We might want to fork this into 5 different discussion threads and/or
design documents, but let's see how this goes...

> == Fan control ==
> 
> To be perfectly frank, OpenBMC's current fan control subsystem is a technical 
> embarrassment, and not up to the high quality seen elsewhere in the project.  
> Worse, this multi-daemon DBUS-interconnected Rube Goldberg contraption has 
> somehow managed to persist over the past 4+ years, likely because it reached
> a complexity level where it is both tightly integrated with the rest of the 
> OpenBMC system and extremely difficult to understand, therefore it is 
> equally difficult to replace.

This is, to me, a pretty unfair assessment of the situation, but I hear
you that the code is likely not very usable outside of datacenter use-cases.
Certainly there is some work that can be done to improve that and I
think we'd be receptive to have partners on it.  The vast majority of
developers on the project *are* working on datacenter use-cases though,
so I don't know if there is anyone actively taking up the mantle on
this.  This could be a good area of expertise and contribution from your
team (I personally don't really know enough of where to start at making
a desktop-friendly fan control algorithm).

I'm not sure what you mean by "this multi-daemon DBUS-interconnected Rube
Goldberg contraption" though.  There are really 3 dbus interfaces around
Fan control:
    - xyz.openbmc_project.Sensor.Value
    - xyz.openbmc_project.Control.FanPwm
    - xyz.openbmc_project.Control.FanSpeed

I don't like that we ended up with FanPwm and FanSpeed, but the fact is
that there are two different hardware models for controlling fans and
the people working with PWM-based fans didn't want to put in the effort
to control them with target speeds.  (I think there was an argument that
*their* fan control algorithm experts liked %-of-PWM as a calibration,
and weren't able to come to consensus otherwise)

I don't know what you mean by Rube Goldberg here or how to make the
sitation any better.  All sensors are read by sensor daemons using
common APIs like Linux HWMon and there is a similar "set the fan speed in
hardware" daemon.  Perhaps you could eliminate the Control.Fan*
interfaces (and merge them into a fan control daemon directly) but there
were some people who wanted to be able to manually control fan speeds in
some scenarios anyhow.  Anyhow, I'm not really seeing a lot of
simplification that could even be done, but certainly not undue
excessive mechanisations that would classify as "Rube Goldberg".

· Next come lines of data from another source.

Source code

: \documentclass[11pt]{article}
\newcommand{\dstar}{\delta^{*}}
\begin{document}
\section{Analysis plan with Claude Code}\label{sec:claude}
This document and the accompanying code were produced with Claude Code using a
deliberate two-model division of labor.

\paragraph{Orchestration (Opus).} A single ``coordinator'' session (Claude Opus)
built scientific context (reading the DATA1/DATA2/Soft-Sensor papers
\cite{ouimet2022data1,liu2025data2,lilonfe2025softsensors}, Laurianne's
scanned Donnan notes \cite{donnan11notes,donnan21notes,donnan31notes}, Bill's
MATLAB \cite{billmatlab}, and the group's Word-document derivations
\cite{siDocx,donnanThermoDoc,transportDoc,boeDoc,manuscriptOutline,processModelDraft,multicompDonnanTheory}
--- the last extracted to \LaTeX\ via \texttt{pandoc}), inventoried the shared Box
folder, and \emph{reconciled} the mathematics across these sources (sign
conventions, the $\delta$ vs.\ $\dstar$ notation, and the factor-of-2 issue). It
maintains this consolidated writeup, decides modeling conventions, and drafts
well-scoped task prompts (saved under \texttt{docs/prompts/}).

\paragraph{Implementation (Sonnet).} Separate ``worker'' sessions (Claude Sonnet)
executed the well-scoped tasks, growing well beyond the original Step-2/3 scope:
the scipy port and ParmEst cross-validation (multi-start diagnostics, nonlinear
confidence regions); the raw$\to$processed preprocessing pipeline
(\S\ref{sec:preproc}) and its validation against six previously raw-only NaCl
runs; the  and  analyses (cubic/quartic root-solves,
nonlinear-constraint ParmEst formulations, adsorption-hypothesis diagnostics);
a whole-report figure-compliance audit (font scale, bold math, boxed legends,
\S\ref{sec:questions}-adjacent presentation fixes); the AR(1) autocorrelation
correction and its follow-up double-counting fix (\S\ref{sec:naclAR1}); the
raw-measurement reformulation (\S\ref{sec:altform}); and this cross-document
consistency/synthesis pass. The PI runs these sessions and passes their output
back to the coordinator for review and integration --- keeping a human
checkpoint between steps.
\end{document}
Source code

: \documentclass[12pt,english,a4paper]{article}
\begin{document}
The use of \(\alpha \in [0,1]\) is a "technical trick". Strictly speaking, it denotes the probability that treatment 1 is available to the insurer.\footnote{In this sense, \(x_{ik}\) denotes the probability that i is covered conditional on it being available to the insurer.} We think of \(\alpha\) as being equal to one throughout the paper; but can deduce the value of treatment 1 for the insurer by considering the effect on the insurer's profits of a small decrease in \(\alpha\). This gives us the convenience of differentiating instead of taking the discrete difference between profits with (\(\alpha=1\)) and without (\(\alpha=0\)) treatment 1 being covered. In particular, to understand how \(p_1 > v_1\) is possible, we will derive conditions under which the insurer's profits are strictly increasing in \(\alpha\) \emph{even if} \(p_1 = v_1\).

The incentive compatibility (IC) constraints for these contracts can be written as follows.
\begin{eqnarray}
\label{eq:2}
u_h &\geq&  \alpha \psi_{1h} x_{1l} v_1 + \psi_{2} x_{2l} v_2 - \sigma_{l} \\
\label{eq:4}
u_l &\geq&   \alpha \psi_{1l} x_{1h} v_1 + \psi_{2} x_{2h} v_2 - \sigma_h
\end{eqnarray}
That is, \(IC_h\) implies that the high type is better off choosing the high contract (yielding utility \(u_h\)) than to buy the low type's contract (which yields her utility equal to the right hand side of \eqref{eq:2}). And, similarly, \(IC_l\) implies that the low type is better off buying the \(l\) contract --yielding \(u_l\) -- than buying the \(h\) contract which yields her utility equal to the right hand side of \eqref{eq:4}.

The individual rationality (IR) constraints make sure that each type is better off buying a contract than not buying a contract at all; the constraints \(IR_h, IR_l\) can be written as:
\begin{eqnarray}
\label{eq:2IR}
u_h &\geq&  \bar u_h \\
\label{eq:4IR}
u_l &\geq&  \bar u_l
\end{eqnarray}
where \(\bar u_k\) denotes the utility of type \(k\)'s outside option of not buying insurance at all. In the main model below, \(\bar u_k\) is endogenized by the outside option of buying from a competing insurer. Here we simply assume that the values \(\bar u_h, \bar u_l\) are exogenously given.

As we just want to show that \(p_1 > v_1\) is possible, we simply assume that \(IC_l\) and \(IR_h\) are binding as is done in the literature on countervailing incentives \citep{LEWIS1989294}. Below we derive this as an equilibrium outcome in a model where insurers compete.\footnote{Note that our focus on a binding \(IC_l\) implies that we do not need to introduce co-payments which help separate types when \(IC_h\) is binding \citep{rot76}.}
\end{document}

There is a xyz.openbmc_project.Control.FanRedundancy interface, but I
suspect that is used outside the use cases you intend anyhow and really
it is optional to fan control.  Similarly, anything under Inventory is
just that... Inventory; it is not critical to fan control.

> Furthering the lack of progress is the fact that it is mostly "working" for
> datacenter applications, so there may be a "don't touch what isn't broken"
> mentality in play.  

As I hinted at above, I think it is a lack of necessity and not a fear
of breaking.  In general, as a community we should not be afraid of
change.  We have plenty of test cases to qualify code that is changing
and if there isn't test cases for a functional area then it is fair game
to change without worry, in my opinion.

> From a technical perspective, it is indirected to a sufficient level as to
> be nearly incomprehensible to most people, with the source spread across
> multiple different projects and repositories, yet somehow it remains 
> rigid / fragile enough to not support basic features like runtime (or even
> post-compile) fan configuration for a given server.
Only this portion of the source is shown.